La famiglia su YouTube. Dai bagnetti ai prediciottesimi
di Alberto Brodesco
Un estratto dall’ Archivio Trentino, 1/2014, numero speciale “Pratiche del film di famiglia. Memorie amatoriali dall’archivio alla rete”.
«Emerson – Mommy’s Nose is Scary! (Original)» riprende per 58 secondi un bambino su un seggiolone. La descrizione del video, caricato dalla madre, recita: «My five-and-a-half-month old son Emerson isn’t sure what to think when I blow my nose. Sometimes he’s terrified, then he can’t stop laughing». Il video conta in data 15 luglio 2014 quasi 56 milioni di visualizzazioni e 216.000 ‹like›. «Baby Laughing Hysterically at Ripping Paper (Original)» mostra un bambino che ride mentre il papà strappa una lettera: 70 milioni di visualizzazioni e 236.000 like. Un altro video assunto alla celebrità è «David After Dentist». Mostra un bambino che delira sotto l’effetto di un sedativo ed è stato visto da 125 milioni di persone. Il video dei record, infine, riprende due fratellini. Il più piccolo morde l’altro, che esprime il commento eponimo «Charlie bit my finger». Si contano qui 740 milioni di visualizzazioni e 1 milione e 300 mila like.
Queste sono solo le piccole star familiari di YouTube, le stelle più brillanti di un universo sconfinato di autorappresentazioni familiari di cui cercheremo di individuare e analizzare alcune sedimentazioni discorsive in grado di segnare i punti cardine della vera e propria mutazione socio-culturale avvenuta nella transizione dal passato analogico al presente digitale.
Il salto da un’epoca di scarsità, in cui la pellicola era un bene prezioso che andava risparmiato, alla suddetta era dell’abbondanza o dello «spreco iconico» (Gilardi, 2000, p. 311) produce una prima distanza tra lo ieri e l’oggi. Non è più necessario impegnarsi in quella che era la vera questione chiave per il cineasta amatoriale, ovvero l’accurata selezione di specifiche porzioni di realtà. Venendo meno il bisogno di preoccuparsi dell’esauribilità del supporto materiale, cioè di delimitare una frazione di tempo, la durata di osservazione si estende, le riprese si allungano, lo sguardo si sofferma e permane.

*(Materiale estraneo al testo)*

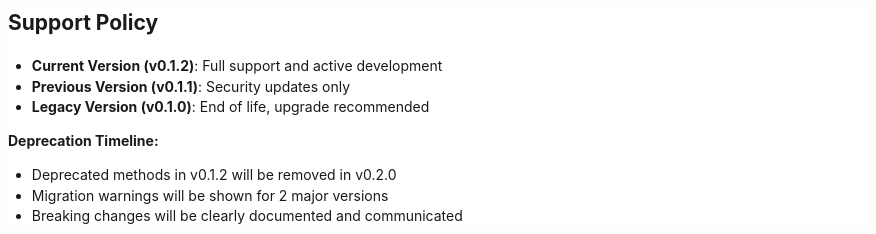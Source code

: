
## Support Policy

- **Current Version (v0.1.2)**: Full support and active development
- **Previous Version (v0.1.1)**: Security updates only
- **Legacy Version (v0.1.0)**: End of life, upgrade recommended

**Deprecation Timeline:**

- Deprecated methods in v0.1.2 will be removed in v0.2.0
- Migration warnings will be shown for 2 major versions
- Breaking changes will be clearly documented and communicated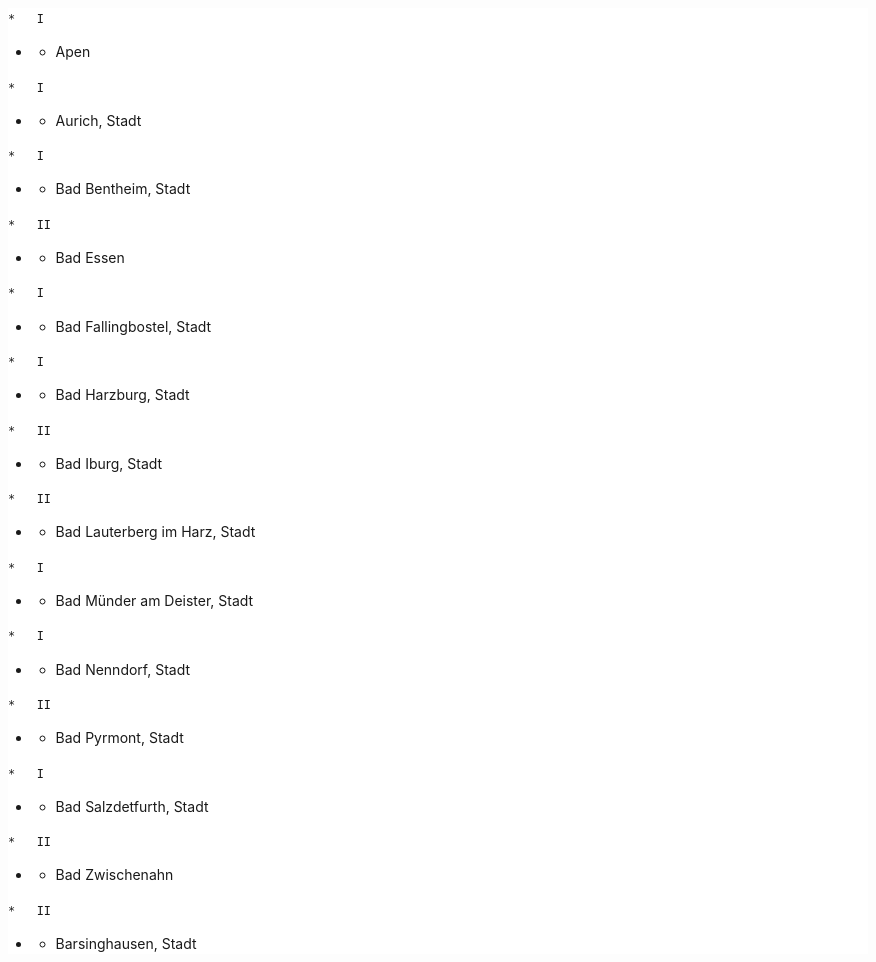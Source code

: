     *   I


*    *   Apen

    *   I


*    *   Aurich, Stadt

    *   I


*    *   Bad Bentheim, Stadt

    *   II


*    *   Bad Essen

    *   I


*    *   Bad Fallingbostel, Stadt

    *   I


*    *   Bad Harzburg, Stadt

    *   II


*    *   Bad Iburg, Stadt

    *   II


*    *   Bad Lauterberg im Harz, Stadt

    *   I


*    *   Bad Münder am Deister, Stadt

    *   I


*    *   Bad Nenndorf, Stadt

    *   II


*    *   Bad Pyrmont, Stadt

    *   I


*    *   Bad Salzdetfurth, Stadt

    *   II


*    *   Bad Zwischenahn

    *   II


*    *   Barsinghausen, Stadt
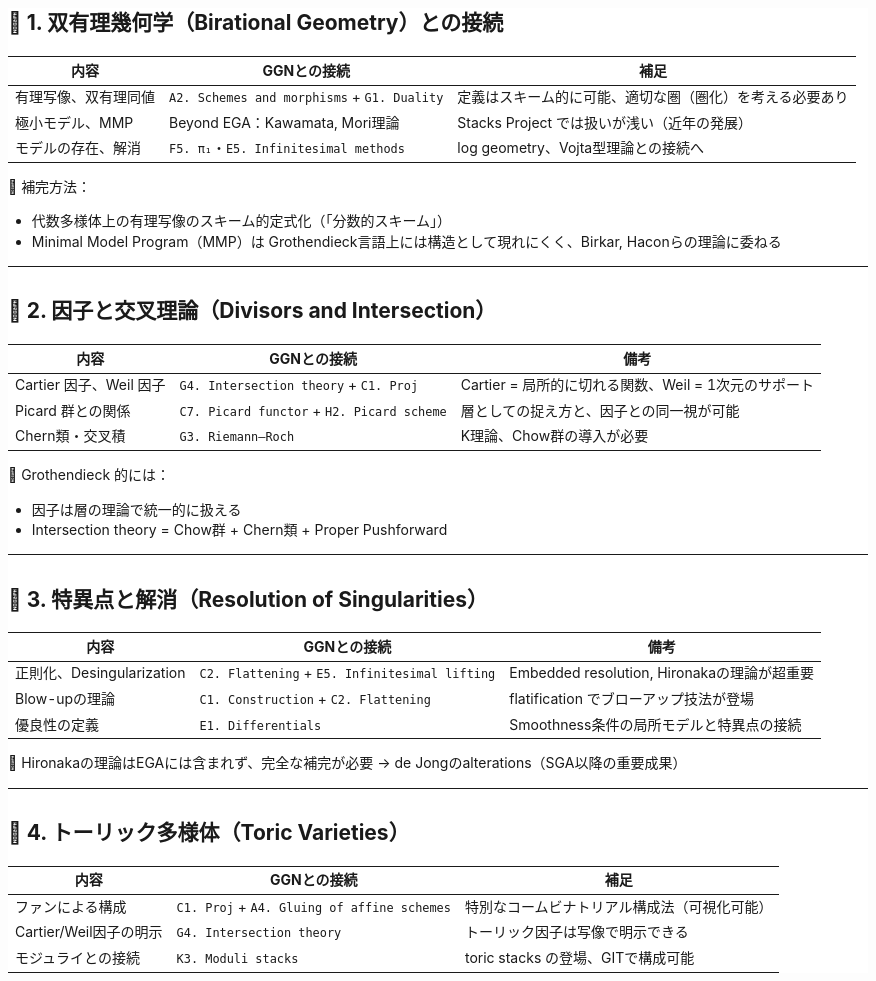## 🔗 1. 双有理幾何学（Birational Geometry）との接続

| 内容         | GGNとの接続                                     | 補足                            |
| ---------- | ------------------------------------------- | ----------------------------- |
| 有理写像、双有理同値 | `A2. Schemes and morphisms` + `G1. Duality` | 定義はスキーム的に可能、適切な圏（圏化）を考える必要あり  |
| 極小モデル、MMP  | Beyond EGA：Kawamata, Mori理論                 | Stacks Project では扱いが浅い（近年の発展） |
| モデルの存在、解消  | `F5. π₁`・`E5. Infinitesimal methods`        | log geometry、Vojta型理論との接続へ    |

🔧 補完方法：

* 代数多様体上の有理写像のスキーム的定式化（「分数的スキーム」）
* Minimal Model Program（MMP）は Grothendieck言語上には構造として現れにくく、Birkar, Haconらの理論に委ねる

---

## 🔗 2. 因子と交叉理論（Divisors and Intersection）

| 内容                 | GGNとの接続                                    | 備考                                  |
| ------------------ | ------------------------------------------ | ----------------------------------- |
| Cartier 因子、Weil 因子 | `G4. Intersection theory` + `C1. Proj`     | Cartier = 局所的に切れる関数、Weil = 1次元のサポート |
| Picard 群との関係       | `C7. Picard functor` + `H2. Picard scheme` | 層としての捉え方と、因子との同一視が可能                |
| Chern類・交叉積         | `G3. Riemann–Roch`                         | K理論、Chow群の導入が必要                     |

📌 Grothendieck 的には：

* 因子は層の理論で統一的に扱える
* Intersection theory = Chow群 + Chern類 + Proper Pushforward

---

## 🔗 3. 特異点と解消（Resolution of Singularities）

| 内容                    | GGNとの接続                                        | 備考                                   |
| --------------------- | ---------------------------------------------- | ------------------------------------ |
| 正則化、Desingularization | `C2. Flattening` + `E5. Infinitesimal lifting` | Embedded resolution, Hironakaの理論が超重要 |
| Blow-upの理論            | `C1. Construction` + `C2. Flattening`          | flatification でブローアップ技法が登場           |
| 優良性の定義                | `E1. Differentials`                            | Smoothness条件の局所モデルと特異点の接続            |

🧠 Hironakaの理論はEGAには含まれず、完全な補完が必要
→ de Jongのalterations（SGA以降の重要成果）

---

## 🔗 4. トーリック多様体（Toric Varieties）

| 内容                | GGNとの接続                                     | 補足                        |
| ----------------- | ------------------------------------------- | ------------------------- |
| ファンによる構成          | `C1. Proj` + `A4. Gluing of affine schemes` | 特別なコームビナトリアル構成法（可視化可能）    |
| Cartier/Weil因子の明示 | `G4. Intersection theory`                   | トーリック因子は写像で明示できる          |
| モジュライとの接続         | `K3. Moduli stacks`                         | toric stacks の登場、GITで構成可能 |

I modi con cui viene rappresentato su YouTube un momento canonico del film di famiglia, il ‹bagnetto› del neonato, forniscono un buon punto di osservazione su questo primo effetto. Bisogna intanto prendere atto dell’enorme disponibilità di bagnetti su YouTube: digitando in italiano ‹primo bagnetto› (fra virgolette) il motore di ricerca restituisce 7.310 video; utilizzando l’inglese ‹first bath› come parola chiave si trovano circa 140.000 filmati. I primi trenta risultati delle ricerche nelle due lingue, raccolti come campione, mostrano che i video con ‹primo bagnetto› nel titolo o nella descrizione hanno una durata media di 4 minuti e 37 secondi (mediana: 3’48”), mentre i video taggati ‹first bath› durano in media 7’52” (mediana 6’36”). A volte i genitori riprendono integralmente il bagnetto, con durate che giungono fino ai 19 minuti. Al di là dell’esigenza di risparmiare, all’epoca della pellicola la stessa durata fisica delle bobine rendeva impossibile girare delle sequenze di tale lunghezza.
Strettamente associata a questa, una seconda conseguenza della digitalizzazione del video di famiglia ha a che fare con i contenuti, con ciò che viene registrato dalla videocamera. Ai momenti canonici che continuano a essere filmati (matrimoni, compleanni, primi passi…) si sommano ora i fatti più minuti, considerati un tempo scarsamente rilevanti, non meritevoli di essere ripresi. Entrano nell’inquadratura i piccoli momenti del quotidiano. I video esplorano senza fretta i territori dell’effimero.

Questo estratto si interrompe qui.